**Dataset excerpts:**
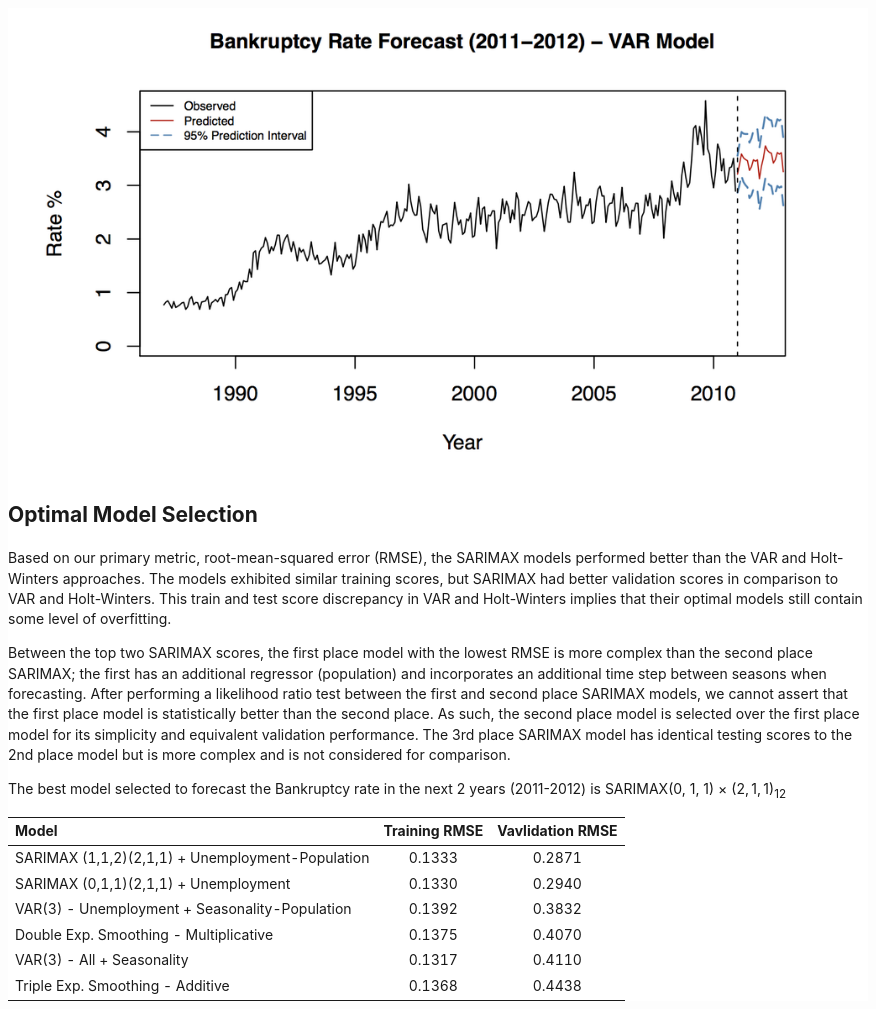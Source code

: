 ![](./img/cad_graph09.png)

## Optimal Model Selection
Based on our primary metric, root-mean-squared error (RMSE), the SARIMAX models performed better than the VAR and Holt-Winters approaches. The models exhibited similar training scores, but SARIMAX had better validation scores in comparison to VAR and Holt-Winters. This train and test score discrepancy in VAR and Holt-Winters implies that their optimal models still contain some level of overfitting.

Between the top two SARIMAX scores, the first place model with the lowest RMSE is more complex than the second place SARIMAX; the first has an additional regressor (population) and incorporates an additional time step between seasons when forecasting. After performing a likelihood ratio test between the first and second place SARIMAX models, we cannot assert that the first place model is statistically better than the second place. As such, the second place model is selected over the first place model for its simplicity and equivalent validation performance. The 3rd place SARIMAX model has identical testing scores to the 2nd place model but is more complex and is not considered for comparison.

The best model selected to forecast the Bankruptcy rate in the next 2 years (2011-2012) is SARIMAX(0, 1, 1) $\times$ $(2, 1, 1)_12$

| Model | Training RMSE | Vavlidation RMSE
|:------|:-------------:|:----------------:|
SARIMAX (1,1,2)(2,1,1) + Unemployment-Population | 0.1333 | 0.2871
SARIMAX (0,1,1)(2,1,1) + Unemployment | 0.1330 | 0.2940
VAR(3) - Unemployment + Seasonality-Population | 0.1392 | 0.3832
Double Exp. Smoothing - Multiplicative | 0.1375 | 0.4070
VAR(3) - All + Seasonality | 0.1317 | 0.4110
Triple Exp. Smoothing - Additive |  0.1368  | 0.4438
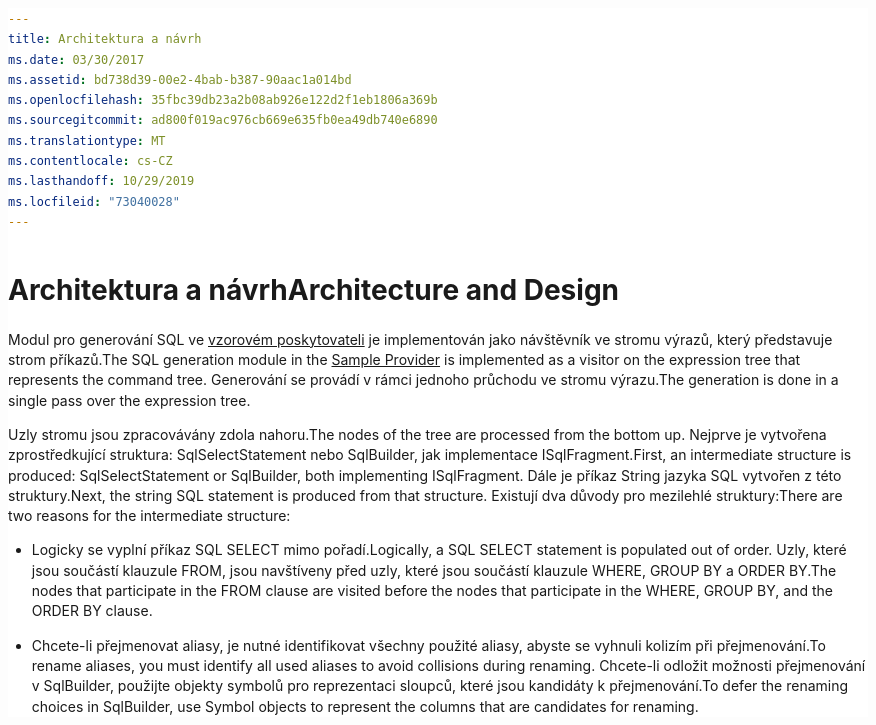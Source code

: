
 ```yaml
---
title: Architektura a návrh
ms.date: 03/30/2017
ms.assetid: bd738d39-00e2-4bab-b387-90aac1a014bd
ms.openlocfilehash: 35fbc39db23a2b08ab926e122d2f1eb1806a369b
ms.sourcegitcommit: ad800f019ac976cb669e635fb0ea49db740e6890
ms.translationtype: MT
ms.contentlocale: cs-CZ
ms.lasthandoff: 10/29/2019
ms.locfileid: "73040028"
---
```

# <a name="architecture-and-design"></a><span data-ttu-id="9d34e-102">Architektura a návrh</span><span class="sxs-lookup"><span data-stu-id="9d34e-102">Architecture and Design</span></span>

<span data-ttu-id="9d34e-103">Modul pro generování SQL ve [vzorovém poskytovateli](https://code.msdn.microsoft.com/windowsdesktop/Entity-Framework-Sample-6a9801d0) je implementován jako návštěvník ve stromu výrazů, který představuje strom příkazů.</span><span class="sxs-lookup"><span data-stu-id="9d34e-103">The SQL generation module in the [Sample Provider](https://code.msdn.microsoft.com/windowsdesktop/Entity-Framework-Sample-6a9801d0) is implemented as a visitor on the expression tree that represents the command tree.</span></span> <span data-ttu-id="9d34e-104">Generování se provádí v rámci jednoho průchodu ve stromu výrazu.</span><span class="sxs-lookup"><span data-stu-id="9d34e-104">The generation is done in a single pass over the expression tree.</span></span>

<span data-ttu-id="9d34e-105">Uzly stromu jsou zpracovávány zdola nahoru.</span><span class="sxs-lookup"><span data-stu-id="9d34e-105">The nodes of the tree are processed from the bottom up.</span></span> <span data-ttu-id="9d34e-106">Nejprve je vytvořena zprostředkující struktura: SqlSelectStatement nebo SqlBuilder, jak implementace ISqlFragment.</span><span class="sxs-lookup"><span data-stu-id="9d34e-106">First, an intermediate structure is produced: SqlSelectStatement or SqlBuilder, both implementing ISqlFragment.</span></span> <span data-ttu-id="9d34e-107">Dále je příkaz String jazyka SQL vytvořen z této struktury.</span><span class="sxs-lookup"><span data-stu-id="9d34e-107">Next, the string SQL statement is produced from that structure.</span></span> <span data-ttu-id="9d34e-108">Existují dva důvody pro mezilehlé struktury:</span><span class="sxs-lookup"><span data-stu-id="9d34e-108">There are two reasons for the intermediate structure:</span></span>

- <span data-ttu-id="9d34e-109">Logicky se vyplní příkaz SQL SELECT mimo pořadí.</span><span class="sxs-lookup"><span data-stu-id="9d34e-109">Logically, a SQL SELECT statement is populated out of order.</span></span> <span data-ttu-id="9d34e-110">Uzly, které jsou součástí klauzule FROM, jsou navštíveny před uzly, které jsou součástí klauzule WHERE, GROUP BY a ORDER BY.</span><span class="sxs-lookup"><span data-stu-id="9d34e-110">The nodes that participate in the FROM clause are visited before the nodes that participate in the WHERE, GROUP BY, and the ORDER BY clause.</span></span>

- <span data-ttu-id="9d34e-111">Chcete-li přejmenovat aliasy, je nutné identifikovat všechny použité aliasy, abyste se vyhnuli kolizím při přejmenování.</span><span class="sxs-lookup"><span data-stu-id="9d34e-111">To rename aliases, you must identify all used aliases to avoid collisions during renaming.</span></span> <span data-ttu-id="9d34e-112">Chcete-li odložit možnosti přejmenování v SqlBuilder, použijte objekty symbolů pro reprezentaci sloupců, které jsou kandidáty k přejmenování.</span><span class="sxs-lookup"><span data-stu-id="9d34e-112">To defer the renaming choices in SqlBuilder, use Symbol objects to represent the columns that are candidates for renaming.</span></span>
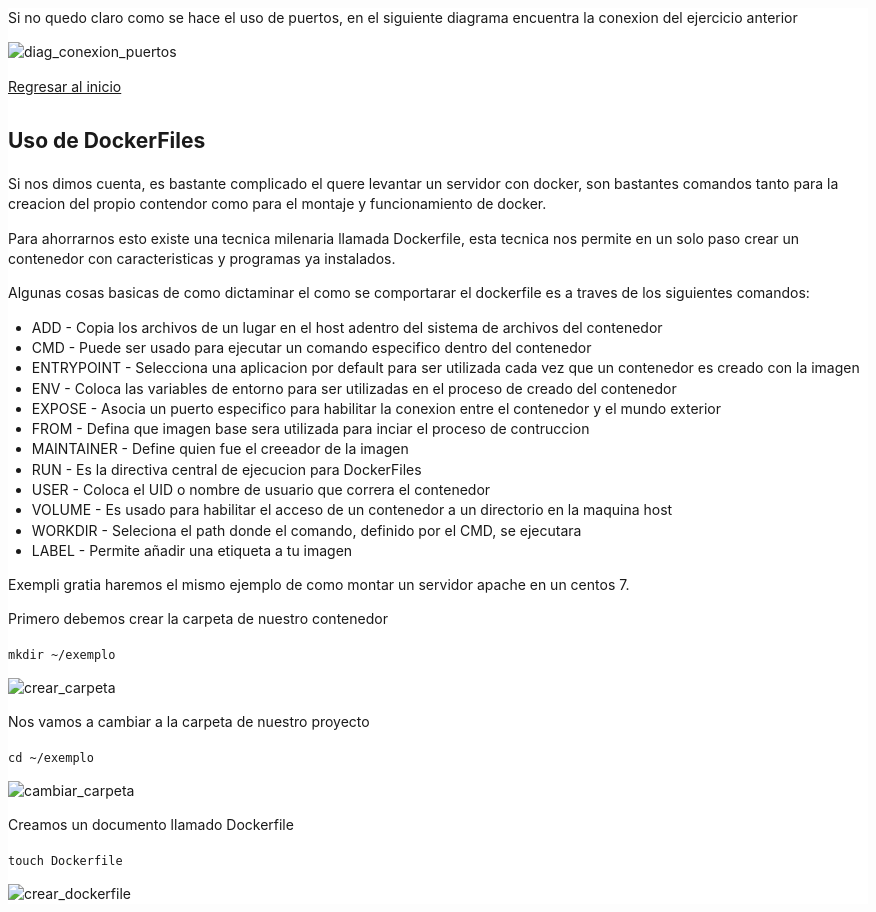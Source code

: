 
Si no quedo claro como se hace el uso de puertos, en el siguiente diagrama encuentra la conexion del ejercicio anterior

![diag_conexion_puertos](imagenes/diag_conexion_puertos.png)

[Regresar al inicio](#indice)

## Uso de DockerFiles

Si nos dimos cuenta, es bastante complicado el quere levantar un servidor con docker, son bastantes comandos tanto para la creacion del propio contendor como para el montaje y funcionamiento de docker.

Para ahorrarnos esto existe una tecnica milenaria llamada Dockerfile, esta tecnica nos permite en un solo paso crear un contenedor con caracteristicas y programas ya instalados.

Algunas cosas basicas de como dictaminar el como se comportarar el dockerfile es a traves de los siguientes comandos:

* ADD - Copia los archivos de un lugar en el host adentro del sistema de archivos del contenedor
* CMD - Puede ser usado para ejecutar un comando especifico dentro del contenedor
* ENTRYPOINT -  Selecciona una aplicacion por default para ser utilizada cada vez que un contenedor es creado con la imagen
* ENV - Coloca las variables de entorno para ser utilizadas en el proceso de creado del contenedor
* EXPOSE - Asocia un puerto especifico para habilitar la conexion entre el contenedor y el mundo exterior
* FROM - Defina que imagen base sera utilizada para inciar el proceso de contruccion
* MAINTAINER - Define quien fue el creeador de la imagen
* RUN - Es la directiva central de ejecucion para DockerFiles
* USER - Coloca el UID o nombre de usuario que correra el contenedor
* VOLUME - Es usado para habilitar el acceso de un contenedor a un directorio en la maquina host
* WORKDIR - Seleciona el path donde el comando, definido por el CMD, se ejecutara
* LABEL - Permite añadir una etiqueta a tu imagen

Exempli gratia haremos el mismo ejemplo de como montar un servidor apache en un centos 7.

Primero debemos crear la carpeta de nuestro contenedor
```
mkdir ~/exemplo
```
![crear_carpeta](imagenes/carpeta_exemplo.png)

Nos vamos a cambiar a la carpeta de nuestro proyecto
```
cd ~/exemplo
```
![cambiar_carpeta](imagenes/cambiarse_exemplo.png)

Creamos un documento llamado Dockerfile
```
touch Dockerfile
```
![crear_dockerfile](imagenes/crear_dockerfile.png)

**What the task asks:**
Leave out the pictures, then copy all the remaining text in the records exactly.

**Response:**
Source code

: ![](./img/cad_graph09.png)

## Optimal Model Selection
Based on our primary metric, root-mean-squared error (RMSE), the SARIMAX models performed better than the VAR and Holt-Winters approaches. The models exhibited similar training scores, but SARIMAX had better validation scores in comparison to VAR and Holt-Winters. This train and test score discrepancy in VAR and Holt-Winters implies that their optimal models still contain some level of overfitting.

Between the top two SARIMAX scores, the first place model with the lowest RMSE is more complex than the second place SARIMAX; the first has an additional regressor (population) and incorporates an additional time step between seasons when forecasting. After performing a likelihood ratio test between the first and second place SARIMAX models, we cannot assert that the first place model is statistically better than the second place. As such, the second place model is selected over the first place model for its simplicity and equivalent validation performance. The 3rd place SARIMAX model has identical testing scores to the 2nd place model but is more complex and is not considered for comparison.

The best model selected to forecast the Bankruptcy rate in the next 2 years (2011-2012) is SARIMAX(0, 1, 1) $\times$ $(2, 1, 1)_12$

| Model | Training RMSE | Vavlidation RMSE
|:------|:-------------:|:----------------:|
SARIMAX (1,1,2)(2,1,1) + Unemployment-Population | 0.1333 | 0.2871
SARIMAX (0,1,1)(2,1,1) + Unemployment | 0.1330 | 0.2940
VAR(3) - Unemployment + Seasonality-Population | 0.1392 | 0.3832
Double Exp. Smoothing - Multiplicative | 0.1375 | 0.4070
VAR(3) - All + Seasonality | 0.1317 | 0.4110
Triple Exp. Smoothing - Additive |  0.1368  | 0.4438
Source code

:
 ```yaml
---
title: Architektura a návrh
ms.date: 03/30/2017
ms.assetid: bd738d39-00e2-4bab-b387-90aac1a014bd
ms.openlocfilehash: 35fbc39db23a2b08ab926e122d2f1eb1806a369b
ms.sourcegitcommit: ad800f019ac976cb669e635fb0ea49db740e6890
ms.translationtype: MT
ms.contentlocale: cs-CZ
ms.lasthandoff: 10/29/2019
ms.locfileid: "73040028"
---
```

# <a name="architecture-and-design"></a><span data-ttu-id="9d34e-102">Architektura a návrh</span><span class="sxs-lookup"><span data-stu-id="9d34e-102">Architecture and Design</span></span>

<span data-ttu-id="9d34e-103">Modul pro generování SQL ve [vzorovém poskytovateli](https://code.msdn.microsoft.com/windowsdesktop/Entity-Framework-Sample-6a9801d0) je implementován jako návštěvník ve stromu výrazů, který představuje strom příkazů.</span><span class="sxs-lookup"><span data-stu-id="9d34e-103">The SQL generation module in the [Sample Provider](https://code.msdn.microsoft.com/windowsdesktop/Entity-Framework-Sample-6a9801d0) is implemented as a visitor on the expression tree that represents the command tree.</span></span> <span data-ttu-id="9d34e-104">Generování se provádí v rámci jednoho průchodu ve stromu výrazu.</span><span class="sxs-lookup"><span data-stu-id="9d34e-104">The generation is done in a single pass over the expression tree.</span></span>

<span data-ttu-id="9d34e-105">Uzly stromu jsou zpracovávány zdola nahoru.</span><span class="sxs-lookup"><span data-stu-id="9d34e-105">The nodes of the tree are processed from the bottom up.</span></span> <span data-ttu-id="9d34e-106">Nejprve je vytvořena zprostředkující struktura: SqlSelectStatement nebo SqlBuilder, jak implementace ISqlFragment.</span><span class="sxs-lookup"><span data-stu-id="9d34e-106">First, an intermediate structure is produced: SqlSelectStatement or SqlBuilder, both implementing ISqlFragment.</span></span> <span data-ttu-id="9d34e-107">Dále je příkaz String jazyka SQL vytvořen z této struktury.</span><span class="sxs-lookup"><span data-stu-id="9d34e-107">Next, the string SQL statement is produced from that structure.</span></span> <span data-ttu-id="9d34e-108">Existují dva důvody pro mezilehlé struktury:</span><span class="sxs-lookup"><span data-stu-id="9d34e-108">There are two reasons for the intermediate structure:</span></span>

- <span data-ttu-id="9d34e-109">Logicky se vyplní příkaz SQL SELECT mimo pořadí.</span><span class="sxs-lookup"><span data-stu-id="9d34e-109">Logically, a SQL SELECT statement is populated out of order.</span></span> <span data-ttu-id="9d34e-110">Uzly, které jsou součástí klauzule FROM, jsou navštíveny před uzly, které jsou součástí klauzule WHERE, GROUP BY a ORDER BY.</span><span class="sxs-lookup"><span data-stu-id="9d34e-110">The nodes that participate in the FROM clause are visited before the nodes that participate in the WHERE, GROUP BY, and the ORDER BY clause.</span></span>

- <span data-ttu-id="9d34e-111">Chcete-li přejmenovat aliasy, je nutné identifikovat všechny použité aliasy, abyste se vyhnuli kolizím při přejmenování.</span><span class="sxs-lookup"><span data-stu-id="9d34e-111">To rename aliases, you must identify all used aliases to avoid collisions during renaming.</span></span> <span data-ttu-id="9d34e-112">Chcete-li odložit možnosti přejmenování v SqlBuilder, použijte objekty symbolů pro reprezentaci sloupců, které jsou kandidáty k přejmenování.</span><span class="sxs-lookup"><span data-stu-id="9d34e-112">To defer the renaming choices in SqlBuilder, use Symbol objects to represent the columns that are candidates for renaming.</span></span>
Source code

: 
Si no quedo claro como se hace el uso de puertos, en el siguiente diagrama encuentra la conexion del ejercicio anterior

![diag_conexion_puertos](imagenes/diag_conexion_puertos.png)

[Regresar al inicio](#indice)

## Uso de DockerFiles

Si nos dimos cuenta, es bastante complicado el quere levantar un servidor con docker, son bastantes comandos tanto para la creacion del propio contendor como para el montaje y funcionamiento de docker.

Para ahorrarnos esto existe una tecnica milenaria llamada Dockerfile, esta tecnica nos permite en un solo paso crear un contenedor con caracteristicas y programas ya instalados.

Algunas cosas basicas de como dictaminar el como se comportarar el dockerfile es a traves de los siguientes comandos:

* ADD - Copia los archivos de un lugar en el host adentro del sistema de archivos del contenedor
* CMD - Puede ser usado para ejecutar un comando especifico dentro del contenedor
* ENTRYPOINT -  Selecciona una aplicacion por default para ser utilizada cada vez que un contenedor es creado con la imagen
* ENV - Coloca las variables de entorno para ser utilizadas en el proceso de creado del contenedor
* EXPOSE - Asocia un puerto especifico para habilitar la conexion entre el contenedor y el mundo exterior
* FROM - Defina que imagen base sera utilizada para inciar el proceso de contruccion
* MAINTAINER - Define quien fue el creeador de la imagen
* RUN - Es la directiva central de ejecucion para DockerFiles
* USER - Coloca el UID o nombre de usuario que correra el contenedor
* VOLUME - Es usado para habilitar el acceso de un contenedor a un directorio en la maquina host
* WORKDIR - Seleciona el path donde el comando, definido por el CMD, se ejecutara
* LABEL - Permite añadir una etiqueta a tu imagen

Exempli gratia haremos el mismo ejemplo de como montar un servidor apache en un centos 7.

Primero debemos crear la carpeta de nuestro contenedor
```
mkdir ~/exemplo
```
![crear_carpeta](imagenes/carpeta_exemplo.png)

Nos vamos a cambiar a la carpeta de nuestro proyecto
```
cd ~/exemplo
```
![cambiar_carpeta](imagenes/cambiarse_exemplo.png)

Creamos un documento llamado Dockerfile
```
touch Dockerfile
```
![crear_dockerfile](imagenes/crear_dockerfile.png)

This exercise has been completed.